Spel: Vastert van Aardenne, Celia van den Boogert, Marieke de Kruijf en Stijn Westenend
Regie: Victor van Swaay
Decor: Marjolein Ettema
Kostuums: Ischa Stuart
Lichtontwerp: Thijs Wijnands
Fotografie: Onno F. Roozen
De Klucht van de Koe (1612)
Na vierhonderd jaar keerde Bredero’s meesterwerk terug naar de plek waar het zijn première beleefde.

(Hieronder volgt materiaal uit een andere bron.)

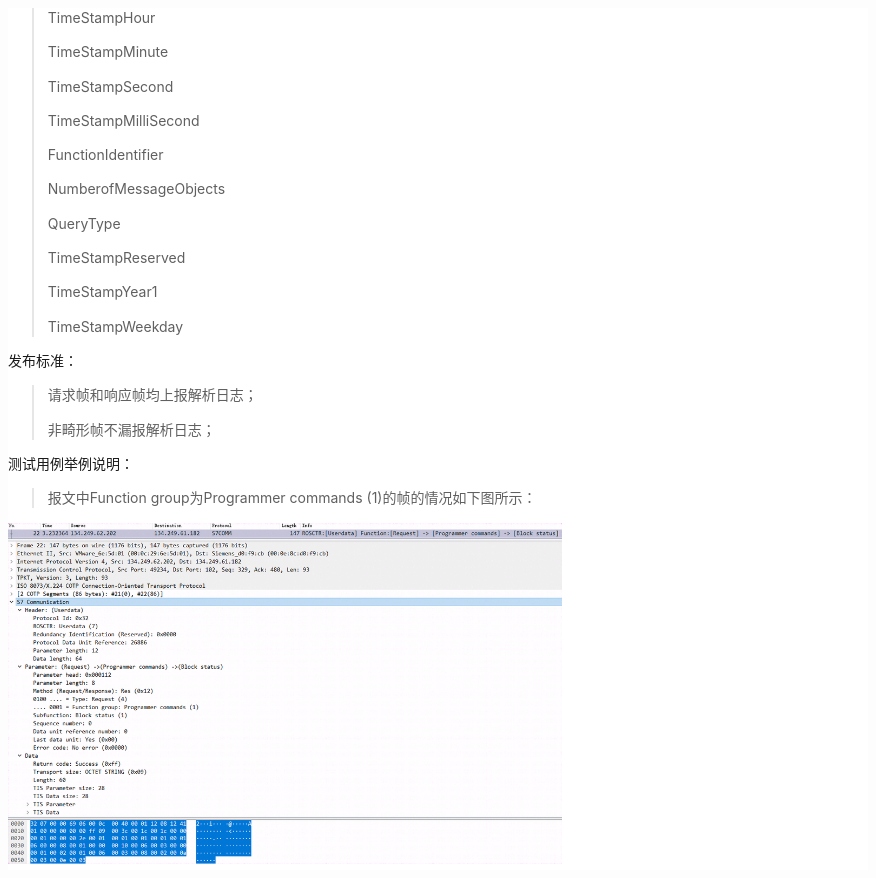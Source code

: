 >
> TimeStampHour
>
> TimeStampMinute
>
> TimeStampSecond
>
> TimeStampMilliSecond
>
> FunctionIdentifier
>
> NumberofMessageObjects
>
> QueryType
>
> TimeStampReserved
>
> TimeStampYear1
>
> TimeStampWeekday

发布标准：

> 请求帧和响应帧均上报解析日志；
>
> 非畸形帧不漏报解析日志；

测试用例举例说明：

> 报文中Function group为Programmer commands (1)的帧的情况如下图所示：

<img src="产品质量_li_img/media/image82.png"
style="width:5.76806in;height:3.56458in" />
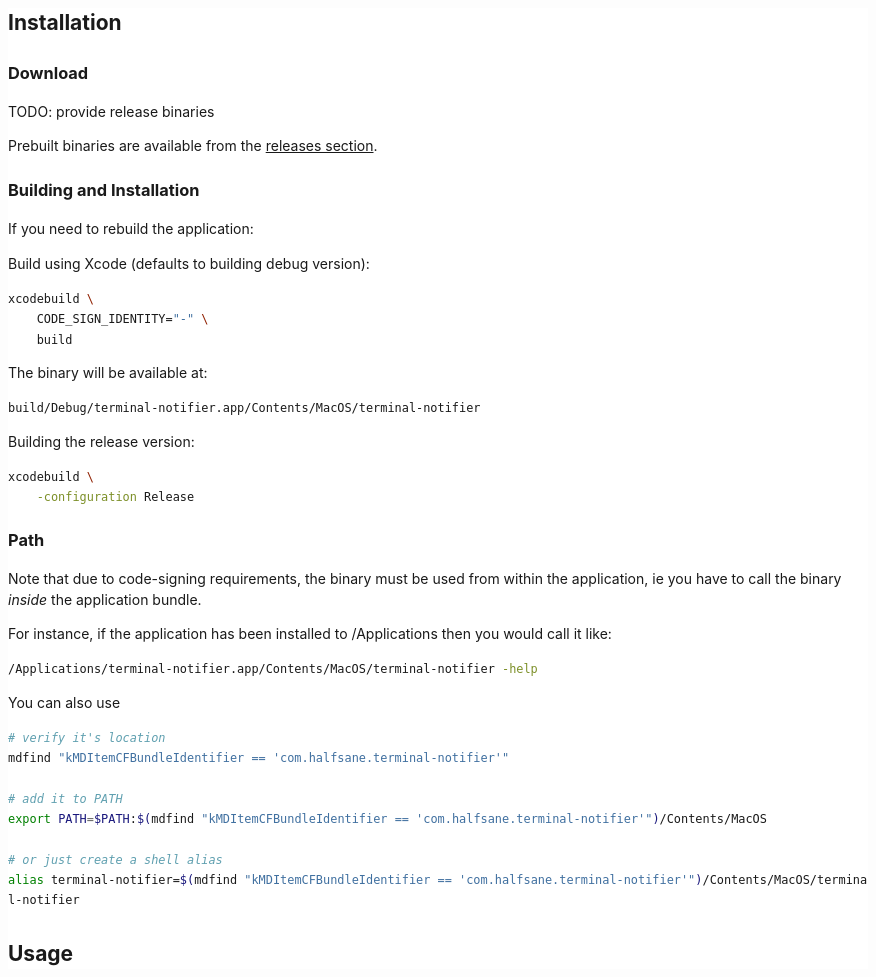 ## Installation

### Download

TODO: provide release binaries

Prebuilt binaries are available from the
[releases section](https://github.com/jklap/terminal-notifier/releases).

### Building and Installation

If you need to rebuild the application:

Build using Xcode (defaults to building debug version):
```bash
xcodebuild \
    CODE_SIGN_IDENTITY="-" \
    build
```

The binary will be available at:
```
build/Debug/terminal-notifier.app/Contents/MacOS/terminal-notifier
```

Building the release version:
```bash
xcodebuild \
    -configuration Release
```

### Path

Note that due to code-signing requirements, the binary must be used from within the application, ie you have to call the binary _inside_ the application bundle.

For instance, if the application has been installed to /Applications then you would call it like:
```bash
/Applications/terminal-notifier.app/Contents/MacOS/terminal-notifier -help
```

You can also use 
```bash
# verify it's location
mdfind "kMDItemCFBundleIdentifier == 'com.halfsane.terminal-notifier'"

# add it to PATH
export PATH=$PATH:$(mdfind "kMDItemCFBundleIdentifier == 'com.halfsane.terminal-notifier'")/Contents/MacOS

# or just create a shell alias
alias terminal-notifier=$(mdfind "kMDItemCFBundleIdentifier == 'com.halfsane.terminal-notifier'")/Contents/MacOS/terminal-notifier
```

## Usage
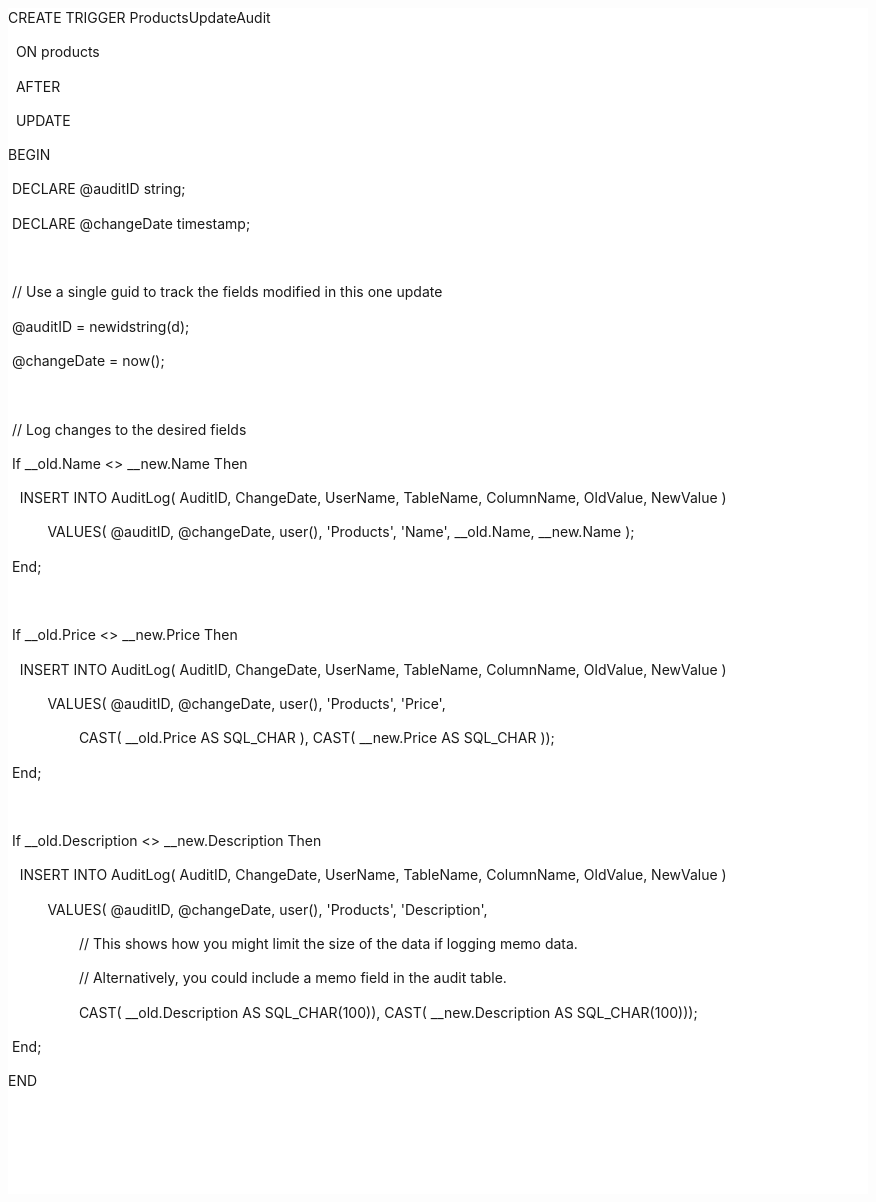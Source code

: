 CREATE TRIGGER ProductsUpdateAudit

  ON products

  AFTER

  UPDATE

BEGIN

 DECLARE @auditID string;

 DECLARE @changeDate timestamp;

 

 // Use a single guid to track the fields modified in this one update

 @auditID = newidstring(d);

 @changeDate = now();

 

 // Log changes to the desired fields

 If \_\_old.Name <> \_\_new.Name Then

   INSERT INTO AuditLog( AuditID, ChangeDate, UserName, TableName, ColumnName, OldValue, NewValue )

          VALUES( @auditID, @changeDate, user(), 'Products', 'Name', \_\_old.Name, \_\_new.Name );

 End;

 

 If \_\_old.Price <> \_\_new.Price Then

   INSERT INTO AuditLog( AuditID, ChangeDate, UserName, TableName, ColumnName, OldValue, NewValue )

          VALUES( @auditID, @changeDate, user(), 'Products', 'Price',

                  CAST( \_\_old.Price AS SQL\_CHAR ), CAST( \_\_new.Price AS SQL\_CHAR ));

 End;

 

 If \_\_old.Description <> \_\_new.Description Then

   INSERT INTO AuditLog( AuditID, ChangeDate, UserName, TableName, ColumnName, OldValue, NewValue )

          VALUES( @auditID, @changeDate, user(), 'Products', 'Description',

                  // This shows how you might limit the size of the data if logging memo data.

                  // Alternatively, you could include a memo field in the audit table.

                  CAST( \_\_old.Description AS SQL\_CHAR(100)), CAST( \_\_new.Description AS SQL\_CHAR(100)));

 End;

END

 

 

 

In 1612 werd Bredero’s bekende De Klucht van de Koe voor het eerst gespeeld op de Amsterdamse rederijkerskamer d’Eglantier, in een zaal op de bovenverdieping van de Vleeshal aan de Nes. Vier eeuwen later speelde Theatergroep De Kale deze heerlijke klucht opnieuw in de Nes, in Theater de Brakke Grond. Theatergroep De Kale voerde eerder met veel succes o.a. de Klucht van de Molenaar en Warenar ten tonele en wist deze zeventiende-eeuwse stukken met een sprankelende enscenering nieuw leven in te blazen.
​
Bredero
Gerbrand Adriaensz. Bredero werd op 16 maart 1585 in Amsterdam geboren en is daar op 23 augustus 1618 gestorven. Hij heeft nooit ergens anders gewoond en kan met recht een ras-Amsterdammer worden genoemd. Al zijn komische toneelwerken spelen zich in Amsterdam af. Door de heerlijke personages die hij met zijn taal weet te creëren, laat hij het Amsterdam van zijn tijd voor ons herleven.
​
De Klucht van de Koe (1612)
In de Klucht van de Koe gaat het vooral om de goedgelovigheid van Boer Dirk. Wanneer een vreemdeling bij hem aanklopt, geeft hij hem zeer gastvrij onderdak. Dat had hij beter niet kunnen doen. Door een ingenieuze list zorgt deze oplichter er namelijk voor dat de boer zonder argwaan zijn eigen koe gaat verkopen en de opbrengst aan de dief geeft. Ook leren we twee andere figuren kennen met hun eigen tekortkoming. De inhalige waardin Giertje neemt het niet zo nauw met de eerlijkheid door haar gasten teveel te laten betalen, terwijl een vrijbuiter louter zijn eigen lustgevoelens najaagt. Beiden kunnen geen maat houden en blijken naïef. Het loopt voor hen dan ook niet goed af…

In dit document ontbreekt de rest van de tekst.